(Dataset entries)
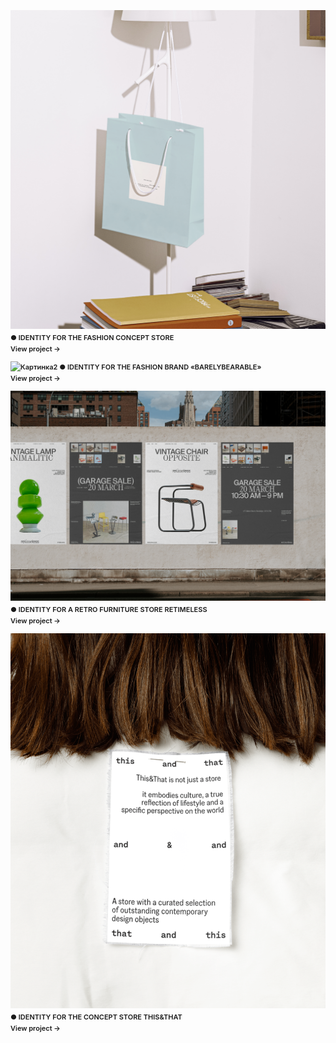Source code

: ![Картинка](image3.png)
● IDENTITY FOR THE FASHION CONCEPT STORE
<br>View project →

![Картинка2](980497193048809.65e5c726574fc.png)
● IDENTITY FOR THE FASHION BRAND «BARELYBEARABLE»
<br>View project →

![Картинка3](a07094167553747.642be5d964ab3.png)
● IDENTITY FOR A RETRO FURNITURE STORE RETIMELESS
<br>View project →

![Картинка3](e64ae2189707623.65afaa5d98e1b.png)
● IDENTITY FOR THE CONCEPT STORE THIS&THAT
<br>View project →

<style>
p {
font-size: 11px; line-height: 18px; font-weight: 560;"
}
</style>
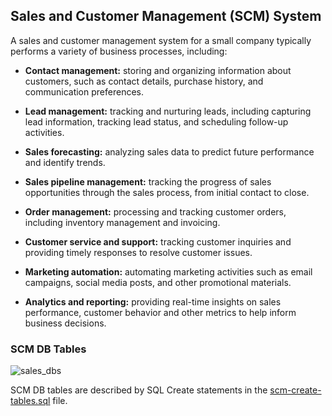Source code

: ## Sales and Customer Management (SCM) System

A sales and customer management system for a small company typically performs a variety of business processes, including:

- **Contact management:** storing and organizing information about customers, such as contact details, purchase history, and communication preferences.

- **Lead management:** tracking and nurturing leads, including capturing lead information, tracking lead status, and scheduling follow-up activities.

- **Sales forecasting:** analyzing sales data to predict future performance and identify trends.

- **Sales pipeline management:** tracking the progress of sales opportunities through the sales process, from initial contact to close.

- **Order management:** processing and tracking customer orders, including inventory management and invoicing.

- **Customer service and support:** tracking customer inquiries and providing timely responses to resolve customer issues.

- **Marketing automation:** automating marketing activities such as email campaigns, social media posts, and other promotional materials.

- **Analytics and reporting:** providing real-time insights on sales performance, customer behavior and other metrics to help inform business decisions.

### SCM DB Tables 

![sales_dbs](https://user-images.githubusercontent.com/68504324/212563066-6e9257dc-9ace-46cf-a156-7fa33fcba1c7.png)

SCM DB tables are described by SQL Create statements in the [scm-create-tables.sql](https://github.com/jonfernq/SimpleERP/blob/main/Sales-Customer-Management/scm-create-tables.sql) file.
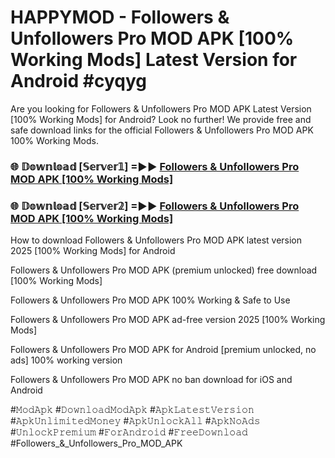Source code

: # HAPPYMOD - Followers & Unfollowers Pro MOD APK [100% Working Mods] Latest Version for Android #cyqyg

Are you looking for Followers & Unfollowers Pro MOD APK Latest Version [100% Working Mods] for Android? Look no further! We provide free and safe download links for the official Followers & Unfollowers Pro MOD APK 100% Working Mods.

<h3> 🌐 𝔻𝕠𝕨𝕟𝕝𝕠𝕒𝕕 [𝕊𝕖𝕣𝕧𝕖𝕣𝟙] =►► <a href="https://happymood.pages.dev?q=Followers+&+Unfollowers+Pro+MOD+APK&ref=A65A">Followers & Unfollowers Pro MOD APK [100% Working Mods]</a></h3>

<h3> 🌐 𝔻𝕠𝕨𝕟𝕝𝕠𝕒𝕕 [𝕊𝕖𝕣𝕧𝕖𝕣𝟚] =►► <a href="https://happymood.pages.dev?q=Followers+&+Unfollowers+Pro+MOD+APK&ref=A65A">Followers & Unfollowers Pro MOD APK [100% Working Mods]</a></h3>

How to download Followers & Unfollowers Pro MOD APK latest version 2025 [100% Working Mods] for Android

Followers & Unfollowers Pro MOD APK (premium unlocked) free download [100% Working Mods]

Followers & Unfollowers Pro MOD APK 100% Working & Safe to Use

Followers & Unfollowers Pro MOD APK ad-free version 2025 [100% Working Mods]

Followers & Unfollowers Pro MOD APK for Android [premium unlocked, no ads] 100% working version

Followers & Unfollowers Pro MOD APK no ban download for iOS and Android

#𝙼𝚘𝚍𝙰𝚙𝚔 #𝙳𝚘𝚠𝚗𝚕𝚘𝚊𝚍𝙼𝚘𝚍𝙰𝚙𝚔 #𝙰𝚙𝚔𝙻𝚊𝚝𝚎𝚜𝚝𝚅𝚎𝚛𝚜𝚒𝚘𝚗 #𝙰𝚙𝚔𝚄𝚗𝚕𝚒𝚖𝚒𝚝𝚎𝚍𝙼𝚘𝚗𝚎𝚢 #𝙰𝚙𝚔𝚄𝚗𝚕𝚘𝚌𝚔𝙰𝚕𝚕 #𝙰𝚙𝚔𝙽𝚘𝙰𝚍𝚜 #𝚄𝚗𝚕𝚘𝚌𝚔𝙿𝚛𝚎𝚖𝚒𝚞𝚖 #𝙵𝚘𝚛𝙰𝚗𝚍𝚛𝚘𝚒𝚍 #𝙵𝚛𝚎𝚎𝙳𝚘𝚠𝚗𝚕𝚘𝚊𝚍 #Followers_&_Unfollowers_Pro_MOD_APK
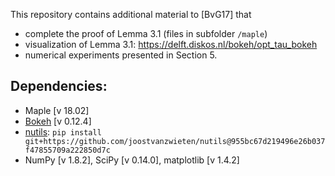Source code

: This repository contains additional material to [BvG17] that

* complete the proof of Lemma 3.1 (files in subfolder `/maple`)
* visualization of Lemma 3.1: https://delft.diskos.nl/bokeh/opt_tau_bokeh
* numerical experiments presented in Section 5.

Dependencies:
-------------
* Maple [v 18.02]
* [Bokeh] [v 0.12.4]
* [nutils](http://www.nutils.org/):  `pip install git+https://github.com/joostvanzwieten/nutils@955bc67d219496e26b037f47855709a222850d7c`
* NumPy [v 1.8.2], SciPy [v 0.14.0], matplotlib [v 1.4.2]

[Bokeh]: http://bokeh.pydata.org/en/latest/
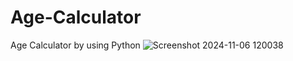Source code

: # Age-Calculator
Age Calculator by using Python 
![Screenshot 2024-11-06 120038](https://github.com/user-attachments/assets/3e87bacc-dd4f-4cd2-9c48-343e9c12ada9)
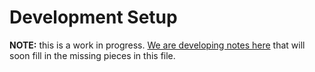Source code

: # Development Setup

**NOTE:** this is a work in progress. [We are developing notes here](https://docs.google.com/document/d/1d3o2IkOg4z93c-l6w_cF8kKCM36DkxTq8Wpj7JMbQtw/edit) that will soon fill in the missing pieces in this file.

 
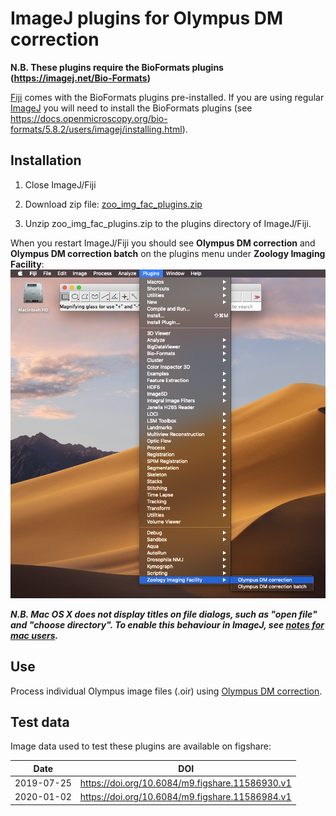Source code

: # ImageJ plugins for Olympus DM correction

**N.B. These plugins require the BioFormats plugins (https://imagej.net/Bio-Formats)**

[Fiji](https://imagej.net/Fiji) comes with the BioFormats plugins pre-installed. If you are using regular [ImageJ](https://imagej.net) you will need to install the BioFormats plugins (see https://docs.openmicroscopy.org/bio-formats/5.8.2/users/imagej/installing.html).

## Installation
1. Close ImageJ/Fiji

2. Download zip file: [zoo_img_fac_plugins.zip](https://github.com/WaylandM/dichroic-mirror-offsets/blob/master/fiji_plugins/zoo_img_fac_plugins.zip?raw=true)

3. Unzip zoo_img_fac_plugins.zip to the plugins directory of ImageJ/Fiji.

When you restart ImageJ/Fiji you should see **Olympus DM correction** and **Olympus DM correction batch** on the plugins menu under **Zoology Imaging Facility**:
![screenshot of plugins menu](img/plugin_menu_item.png)

***N.B. Mac OS X does not display titles on file dialogs, such as "open file" and "choose directory". To enable this behaviour in ImageJ, see [notes for mac users](notes_for_mac_users.md).***

## Use
Process individual Olympus image files (.oir) using [Olympus DM correction](https://github.com/WaylandM/dichroic-mirror-offsets/blob/master/docs/single_file_plugin.md).

## Test data
Image data used to test these plugins are available on figshare:

| Date | DOI |
|---|---|
| 2019-07-25 | https://doi.org/10.6084/m9.figshare.11586930.v1 |
| 2020-01-02 | https://doi.org/10.6084/m9.figshare.11586984.v1 |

> _EXERCISE DIRECTIONS_: The copy must match each record exactly, apart from the images, which stay out.

> _EXPECTED OUTPUT_:
Source code

: ![Картинка](image3.png)
● IDENTITY FOR THE FASHION CONCEPT STORE
<br>View project →

![Картинка2](980497193048809.65e5c726574fc.png)
● IDENTITY FOR THE FASHION BRAND «BARELYBEARABLE»
<br>View project →

![Картинка3](a07094167553747.642be5d964ab3.png)
● IDENTITY FOR A RETRO FURNITURE STORE RETIMELESS
<br>View project →

![Картинка3](e64ae2189707623.65afaa5d98e1b.png)
● IDENTITY FOR THE CONCEPT STORE THIS&THAT
<br>View project →

<style>
p {
font-size: 11px; line-height: 18px; font-weight: 560;"
}
</style>
Source code

: ## Sales and Customer Management (SCM) System

A sales and customer management system for a small company typically performs a variety of business processes, including:

- **Contact management:** storing and organizing information about customers, such as contact details, purchase history, and communication preferences.

- **Lead management:** tracking and nurturing leads, including capturing lead information, tracking lead status, and scheduling follow-up activities.

- **Sales forecasting:** analyzing sales data to predict future performance and identify trends.

- **Sales pipeline management:** tracking the progress of sales opportunities through the sales process, from initial contact to close.

- **Order management:** processing and tracking customer orders, including inventory management and invoicing.

- **Customer service and support:** tracking customer inquiries and providing timely responses to resolve customer issues.

- **Marketing automation:** automating marketing activities such as email campaigns, social media posts, and other promotional materials.

- **Analytics and reporting:** providing real-time insights on sales performance, customer behavior and other metrics to help inform business decisions.

### SCM DB Tables 

![sales_dbs](https://user-images.githubusercontent.com/68504324/212563066-6e9257dc-9ace-46cf-a156-7fa33fcba1c7.png)

SCM DB tables are described by SQL Create statements in the [scm-create-tables.sql](https://github.com/jonfernq/SimpleERP/blob/main/Sales-Customer-Management/scm-create-tables.sql) file.
Source code

: # HAPPYMOD - Followers & Unfollowers Pro MOD APK [100% Working Mods] Latest Version for Android #cyqyg

Are you looking for Followers & Unfollowers Pro MOD APK Latest Version [100% Working Mods] for Android? Look no further! We provide free and safe download links for the official Followers & Unfollowers Pro MOD APK 100% Working Mods.

<h3> 🌐 𝔻𝕠𝕨𝕟𝕝𝕠𝕒𝕕 [𝕊𝕖𝕣𝕧𝕖𝕣𝟙] =►► <a href="https://happymood.pages.dev?q=Followers+&+Unfollowers+Pro+MOD+APK&ref=A65A">Followers & Unfollowers Pro MOD APK [100% Working Mods]</a></h3>

<h3> 🌐 𝔻𝕠𝕨𝕟𝕝𝕠𝕒𝕕 [𝕊𝕖𝕣𝕧𝕖𝕣𝟚] =►► <a href="https://happymood.pages.dev?q=Followers+&+Unfollowers+Pro+MOD+APK&ref=A65A">Followers & Unfollowers Pro MOD APK [100% Working Mods]</a></h3>

How to download Followers & Unfollowers Pro MOD APK latest version 2025 [100% Working Mods] for Android

Followers & Unfollowers Pro MOD APK (premium unlocked) free download [100% Working Mods]

Followers & Unfollowers Pro MOD APK 100% Working & Safe to Use

Followers & Unfollowers Pro MOD APK ad-free version 2025 [100% Working Mods]

Followers & Unfollowers Pro MOD APK for Android [premium unlocked, no ads] 100% working version

Followers & Unfollowers Pro MOD APK no ban download for iOS and Android

#𝙼𝚘𝚍𝙰𝚙𝚔 #𝙳𝚘𝚠𝚗𝚕𝚘𝚊𝚍𝙼𝚘𝚍𝙰𝚙𝚔 #𝙰𝚙𝚔𝙻𝚊𝚝𝚎𝚜𝚝𝚅𝚎𝚛𝚜𝚒𝚘𝚗 #𝙰𝚙𝚔𝚄𝚗𝚕𝚒𝚖𝚒𝚝𝚎𝚍𝙼𝚘𝚗𝚎𝚢 #𝙰𝚙𝚔𝚄𝚗𝚕𝚘𝚌𝚔𝙰𝚕𝚕 #𝙰𝚙𝚔𝙽𝚘𝙰𝚍𝚜 #𝚄𝚗𝚕𝚘𝚌𝚔𝙿𝚛𝚎𝚖𝚒𝚞𝚖 #𝙵𝚘𝚛𝙰𝚗𝚍𝚛𝚘𝚒𝚍 #𝙵𝚛𝚎𝚎𝙳𝚘𝚠𝚗𝚕𝚘𝚊𝚍 #Followers_&_Unfollowers_Pro_MOD_APK
Source code

: This repository contains additional material to [BvG17] that

* complete the proof of Lemma 3.1 (files in subfolder `/maple`)
* visualization of Lemma 3.1: https://delft.diskos.nl/bokeh/opt_tau_bokeh
* numerical experiments presented in Section 5.

Dependencies:
-------------
* Maple [v 18.02]
* [Bokeh] [v 0.12.4]
* [nutils](http://www.nutils.org/):  `pip install git+https://github.com/joostvanzwieten/nutils@955bc67d219496e26b037f47855709a222850d7c`
* NumPy [v 1.8.2], SciPy [v 0.14.0], matplotlib [v 1.4.2]

[Bokeh]: http://bokeh.pydata.org/en/latest/
Source code

: # Age-Calculator
Age Calculator by using Python 
![Screenshot 2024-11-06 120038](https://github.com/user-attachments/assets/3e87bacc-dd4f-4cd2-9c48-343e9c12ada9)
Source code

: # Development Setup

**NOTE:** this is a work in progress. [We are developing notes here](https://docs.google.com/document/d/1d3o2IkOg4z93c-l6w_cF8kKCM36DkxTq8Wpj7JMbQtw/edit) that will soon fill in the missing pieces in this file.

 
Source code

: # ImageJ plugins for Olympus DM correction

**N.B. These plugins require the BioFormats plugins (https://imagej.net/Bio-Formats)**

[Fiji](https://imagej.net/Fiji) comes with the BioFormats plugins pre-installed. If you are using regular [ImageJ](https://imagej.net) you will need to install the BioFormats plugins (see https://docs.openmicroscopy.org/bio-formats/5.8.2/users/imagej/installing.html).

## Installation
1. Close ImageJ/Fiji

2. Download zip file: [zoo_img_fac_plugins.zip](https://github.com/WaylandM/dichroic-mirror-offsets/blob/master/fiji_plugins/zoo_img_fac_plugins.zip?raw=true)

3. Unzip zoo_img_fac_plugins.zip to the plugins directory of ImageJ/Fiji.

When you restart ImageJ/Fiji you should see **Olympus DM correction** and **Olympus DM correction batch** on the plugins menu under **Zoology Imaging Facility**:
![screenshot of plugins menu](img/plugin_menu_item.png)

***N.B. Mac OS X does not display titles on file dialogs, such as "open file" and "choose directory". To enable this behaviour in ImageJ, see [notes for mac users](notes_for_mac_users.md).***

## Use
Process individual Olympus image files (.oir) using [Olympus DM correction](https://github.com/WaylandM/dichroic-mirror-offsets/blob/master/docs/single_file_plugin.md).

## Test data
Image data used to test these plugins are available on figshare:

| Date | DOI |
|---|---|
| 2019-07-25 | https://doi.org/10.6084/m9.figshare.11586930.v1 |
| 2020-01-02 | https://doi.org/10.6084/m9.figshare.11586984.v1 |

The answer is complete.